Dois dos detidos foram condenados no processo de homicídio do cabo-verdiano Alcindo Monteiro, em 1995, no Bairro Alto, caso em que também esteve envolvido Mário Machado. Tiago Palma, conhecido por "Martelos" (por ter sido atleta de lançamento de martelo), fez parte do grupo de Nuno Monteiro, outro dos detidos nesta megaoperação, que espancou violentamente vários negros nessa noite, um deles, Alcindo, até à morte.

Ambos foram condenados à pena mais pesada de prisão, 18 anos de cadeia, juntamente com outros quatro arguidos. Tiago Palma por homicídio qualificado e nove crimes de ofensas corporais com dolo de perigo. Nuno Monteiro também foi condenado pelo assassiínio e por seis crimes de ofensas corporais, também muito graves.

Além de Tiago Palma e Nuno Monteiro, um outro detido do grupo Hells Angels, Eduardo Lima, esteve também no Bairro Alto nessa noite, embora não tivesse estado envolvido nas agressões. A sua ligação aos skinheads está documentada pelas autoridades, tendo sido arguido por discriminação racial. Foi condenado, nos últimos anos, por crimes de sequestro, extorsão, agressões, coação e por posse de arma proibida.

Outro ponto comum entre alguns dos motards detidos é a sua ligação à segurança privada.
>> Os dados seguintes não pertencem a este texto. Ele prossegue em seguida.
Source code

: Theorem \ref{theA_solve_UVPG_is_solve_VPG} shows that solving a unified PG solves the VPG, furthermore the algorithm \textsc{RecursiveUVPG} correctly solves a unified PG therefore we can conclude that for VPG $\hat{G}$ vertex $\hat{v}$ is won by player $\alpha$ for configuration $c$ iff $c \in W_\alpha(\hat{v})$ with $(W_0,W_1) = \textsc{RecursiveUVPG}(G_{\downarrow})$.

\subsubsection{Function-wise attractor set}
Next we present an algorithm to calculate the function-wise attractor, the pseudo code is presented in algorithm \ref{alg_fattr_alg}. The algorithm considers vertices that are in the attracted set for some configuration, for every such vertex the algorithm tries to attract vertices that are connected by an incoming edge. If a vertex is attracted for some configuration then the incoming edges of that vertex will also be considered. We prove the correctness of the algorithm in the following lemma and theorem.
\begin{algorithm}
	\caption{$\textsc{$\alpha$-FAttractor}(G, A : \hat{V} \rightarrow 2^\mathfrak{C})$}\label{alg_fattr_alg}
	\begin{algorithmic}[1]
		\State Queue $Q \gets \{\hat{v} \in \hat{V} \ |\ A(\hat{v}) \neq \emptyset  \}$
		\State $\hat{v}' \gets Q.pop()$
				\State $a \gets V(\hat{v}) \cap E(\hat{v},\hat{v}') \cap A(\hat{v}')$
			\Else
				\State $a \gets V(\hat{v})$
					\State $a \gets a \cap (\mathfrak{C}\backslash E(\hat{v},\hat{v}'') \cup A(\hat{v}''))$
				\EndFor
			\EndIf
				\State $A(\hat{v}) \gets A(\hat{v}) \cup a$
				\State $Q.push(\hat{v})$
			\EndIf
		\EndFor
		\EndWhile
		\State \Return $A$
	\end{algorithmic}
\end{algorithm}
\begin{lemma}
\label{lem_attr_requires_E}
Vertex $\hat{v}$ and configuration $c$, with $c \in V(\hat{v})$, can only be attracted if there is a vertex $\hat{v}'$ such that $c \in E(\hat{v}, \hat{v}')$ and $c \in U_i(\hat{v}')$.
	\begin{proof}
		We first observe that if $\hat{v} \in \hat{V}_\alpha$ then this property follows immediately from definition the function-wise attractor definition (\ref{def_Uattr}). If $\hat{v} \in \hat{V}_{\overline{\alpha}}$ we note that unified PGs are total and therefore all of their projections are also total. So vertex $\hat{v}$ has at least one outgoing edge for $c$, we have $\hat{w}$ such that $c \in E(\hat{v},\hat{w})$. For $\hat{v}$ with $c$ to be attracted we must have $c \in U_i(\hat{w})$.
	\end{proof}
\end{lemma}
Em maio deste ano, os Hells Angels foram banidos da Holanda em resultado de uma decisão judicial. "A organização Hells Angels é um perigo para a ordem pública", argumentou o tribunal de Utrecht.

O grupo assume-se como "um clube à margem da lei", referiu a sentença do tribunal, sublinhando que os seus membros fazem parte de uma organização que "viola a ordem pública" e que a sua proibição "é necessária para proteger a sociedade".

"É um clube em que reina uma cultura de ilegalidade e em que a autoridade do governo é ignorada", consideraram os juízes, invocando a "violência grave" dos atos de que são acusados.

No último ano, desde a operação da PJ, que por toda a Europa as autoridades têm apertado mais o cerco a este tipo de associações de motards.

Em junho último, a polícia britânica anunciou a detenção de 34 motociclistas do grupo Hells Angels, acusando formalmente 12 deles, durante a celebração do 50.º aniversário deste clube norte-americano presente em 50 países.

As autoridades "foram muito claras com os participantes no evento dos Hells Angels, muitos deles vindos do estrangeiro, sobre não tolerar comportamentos criminosos e antissociais", disse o vice-chefe da polícia britânica, Constable Nev Kemp, confirmando a detenção de 34 pessoas, em Surrey e Sussex, por suspeitas de crimes relacionados com drogas e por posse de armas.

Os resultados da investigação das autoridades portuguesas, que levou ao maior número de detenções de sempre, em simultâneo, de membros dos Hells Angels, foi notada e elogiada nas agências policiais europeias.

A diretora executiva da Europol, Catherine de Bolle, esteve em Portugal poucos dias depois das detenções e não deixou de elogiar a operação da PJ contra os Hells Angels, que classificou de "frutuosa", assinalando a colaboração da agência e de outros países europeus.

Em resposta ao DN, esta agência europeia caracterizou estas organizações: "A principal ameaça à segurança pública dos gangues de motociclistas fora da lei resulta da sua propensão para utilizar formas extremas de violência. Isso inclui o uso de armas de fogo e dispositivos explosivos, como granadas." De uma forma geral, esta atitude "serve para exercer controlo sobre os membros do grupo, gangues rivais e outras pessoas, como por exemplo vítimas de extorsão".

A Europol destaca como principais campos de atuação destes gangues o tráfico de droga (principalmente cocaína e anfetaminas), extorsão, tráfico de seres humanos, branqueamento de capitais, tráfico e posse de armas de fogo. "A violência é um instrumento essencial para os gangues organizados de motards atingirem os seus objetivos e estes grupos são frequentemente sujeitos a investigações relacionadas com estes casos", sublinha a agência europeia de polícia.